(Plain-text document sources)
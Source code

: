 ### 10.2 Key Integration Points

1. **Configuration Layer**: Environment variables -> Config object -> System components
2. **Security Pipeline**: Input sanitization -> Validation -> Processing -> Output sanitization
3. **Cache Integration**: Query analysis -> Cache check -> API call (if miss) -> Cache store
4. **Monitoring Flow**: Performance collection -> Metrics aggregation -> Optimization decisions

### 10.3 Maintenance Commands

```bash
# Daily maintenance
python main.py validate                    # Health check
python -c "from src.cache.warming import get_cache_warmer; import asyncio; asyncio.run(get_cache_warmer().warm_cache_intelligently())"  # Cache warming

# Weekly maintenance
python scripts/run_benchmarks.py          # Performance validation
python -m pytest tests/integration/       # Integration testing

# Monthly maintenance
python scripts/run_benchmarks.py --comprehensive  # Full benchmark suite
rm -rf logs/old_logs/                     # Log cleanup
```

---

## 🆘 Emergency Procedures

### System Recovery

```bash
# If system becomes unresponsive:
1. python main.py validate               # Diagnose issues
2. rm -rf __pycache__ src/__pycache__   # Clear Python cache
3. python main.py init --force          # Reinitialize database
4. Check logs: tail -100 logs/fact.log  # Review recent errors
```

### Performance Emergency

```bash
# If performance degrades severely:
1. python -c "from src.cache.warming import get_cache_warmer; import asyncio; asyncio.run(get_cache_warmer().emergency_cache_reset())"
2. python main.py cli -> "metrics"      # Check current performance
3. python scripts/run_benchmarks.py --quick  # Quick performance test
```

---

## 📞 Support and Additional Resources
--
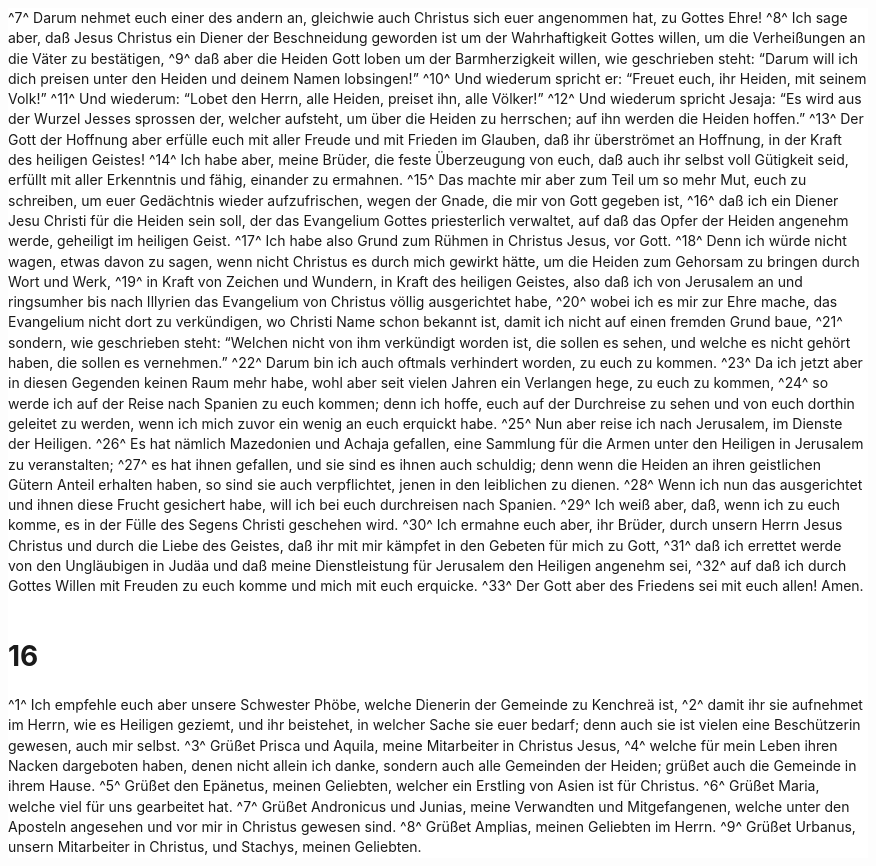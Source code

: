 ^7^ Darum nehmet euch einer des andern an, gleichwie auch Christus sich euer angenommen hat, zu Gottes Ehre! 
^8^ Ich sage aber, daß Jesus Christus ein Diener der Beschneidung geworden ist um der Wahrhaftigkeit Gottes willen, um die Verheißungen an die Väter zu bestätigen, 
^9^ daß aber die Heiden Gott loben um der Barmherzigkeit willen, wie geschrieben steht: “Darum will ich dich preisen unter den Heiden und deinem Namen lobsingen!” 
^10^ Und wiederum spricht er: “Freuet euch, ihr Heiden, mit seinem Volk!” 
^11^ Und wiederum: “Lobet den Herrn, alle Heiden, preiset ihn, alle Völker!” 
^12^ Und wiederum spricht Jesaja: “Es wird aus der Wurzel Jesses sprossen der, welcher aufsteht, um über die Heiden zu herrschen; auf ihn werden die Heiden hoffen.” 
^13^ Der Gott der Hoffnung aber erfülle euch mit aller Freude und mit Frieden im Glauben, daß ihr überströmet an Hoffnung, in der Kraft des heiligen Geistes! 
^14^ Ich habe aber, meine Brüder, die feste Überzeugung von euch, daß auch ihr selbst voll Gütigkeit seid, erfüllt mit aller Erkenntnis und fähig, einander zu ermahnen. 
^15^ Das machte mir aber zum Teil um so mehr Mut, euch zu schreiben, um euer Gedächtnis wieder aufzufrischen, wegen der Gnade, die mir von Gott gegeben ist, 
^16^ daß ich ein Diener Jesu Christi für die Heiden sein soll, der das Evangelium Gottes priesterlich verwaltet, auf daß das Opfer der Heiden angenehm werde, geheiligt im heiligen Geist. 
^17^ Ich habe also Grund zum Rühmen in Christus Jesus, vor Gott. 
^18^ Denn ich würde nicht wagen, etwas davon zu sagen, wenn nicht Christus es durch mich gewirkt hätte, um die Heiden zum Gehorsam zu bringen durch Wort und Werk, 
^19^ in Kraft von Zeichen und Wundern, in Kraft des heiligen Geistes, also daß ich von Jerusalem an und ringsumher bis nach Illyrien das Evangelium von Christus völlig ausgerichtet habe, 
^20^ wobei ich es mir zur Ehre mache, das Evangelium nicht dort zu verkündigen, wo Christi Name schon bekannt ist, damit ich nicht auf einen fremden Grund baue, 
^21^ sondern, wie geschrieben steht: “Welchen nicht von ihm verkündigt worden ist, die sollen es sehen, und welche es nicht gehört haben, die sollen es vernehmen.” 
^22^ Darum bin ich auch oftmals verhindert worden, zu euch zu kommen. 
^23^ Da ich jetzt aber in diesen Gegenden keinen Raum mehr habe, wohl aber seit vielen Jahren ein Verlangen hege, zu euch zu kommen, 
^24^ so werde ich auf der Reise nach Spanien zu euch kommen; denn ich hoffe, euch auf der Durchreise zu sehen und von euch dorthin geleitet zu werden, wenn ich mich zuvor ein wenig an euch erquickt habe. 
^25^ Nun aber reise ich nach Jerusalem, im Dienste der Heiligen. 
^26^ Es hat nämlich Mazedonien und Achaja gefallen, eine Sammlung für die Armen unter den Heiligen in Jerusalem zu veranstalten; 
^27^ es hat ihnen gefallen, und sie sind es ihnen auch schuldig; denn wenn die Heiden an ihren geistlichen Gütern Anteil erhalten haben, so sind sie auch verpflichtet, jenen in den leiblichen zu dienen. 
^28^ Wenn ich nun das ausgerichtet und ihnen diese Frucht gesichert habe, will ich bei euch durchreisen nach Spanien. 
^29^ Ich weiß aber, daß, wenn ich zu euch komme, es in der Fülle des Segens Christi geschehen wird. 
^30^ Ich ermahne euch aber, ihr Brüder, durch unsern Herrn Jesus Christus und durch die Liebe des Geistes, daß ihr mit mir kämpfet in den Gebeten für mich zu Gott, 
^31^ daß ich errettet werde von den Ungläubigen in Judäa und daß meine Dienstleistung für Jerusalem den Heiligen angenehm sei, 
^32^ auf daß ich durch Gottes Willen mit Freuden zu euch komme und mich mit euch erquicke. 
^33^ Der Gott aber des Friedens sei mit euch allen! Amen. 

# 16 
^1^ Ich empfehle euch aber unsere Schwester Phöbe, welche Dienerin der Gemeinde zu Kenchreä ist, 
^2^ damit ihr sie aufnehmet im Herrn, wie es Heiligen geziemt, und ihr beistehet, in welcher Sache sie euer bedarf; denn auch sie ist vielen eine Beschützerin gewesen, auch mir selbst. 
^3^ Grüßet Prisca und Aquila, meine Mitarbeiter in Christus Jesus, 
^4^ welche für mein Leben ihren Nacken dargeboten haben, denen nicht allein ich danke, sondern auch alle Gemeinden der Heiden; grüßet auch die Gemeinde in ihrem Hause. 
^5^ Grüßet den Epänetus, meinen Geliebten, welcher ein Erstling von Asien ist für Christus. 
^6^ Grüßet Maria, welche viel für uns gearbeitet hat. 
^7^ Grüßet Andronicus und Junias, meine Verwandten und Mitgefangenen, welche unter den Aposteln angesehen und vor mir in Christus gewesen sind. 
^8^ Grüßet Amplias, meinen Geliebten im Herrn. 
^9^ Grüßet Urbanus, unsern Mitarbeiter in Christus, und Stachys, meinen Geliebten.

**Task brief**
Copy out every line of the records that the string "Darum" appears in.

**Your solution**
: ^7^ Darum nehmet euch einer des andern an, gleichwie auch Christus sich euer angenommen hat, zu Gottes Ehre! 
^9^ daß aber die Heiden Gott loben um der Barmherzigkeit willen, wie geschrieben steht: “Darum will ich dich preisen unter den Heiden und deinem Namen lobsingen!” 
^22^ Darum bin ich auch oftmals verhindert worden, zu euch zu kommen. 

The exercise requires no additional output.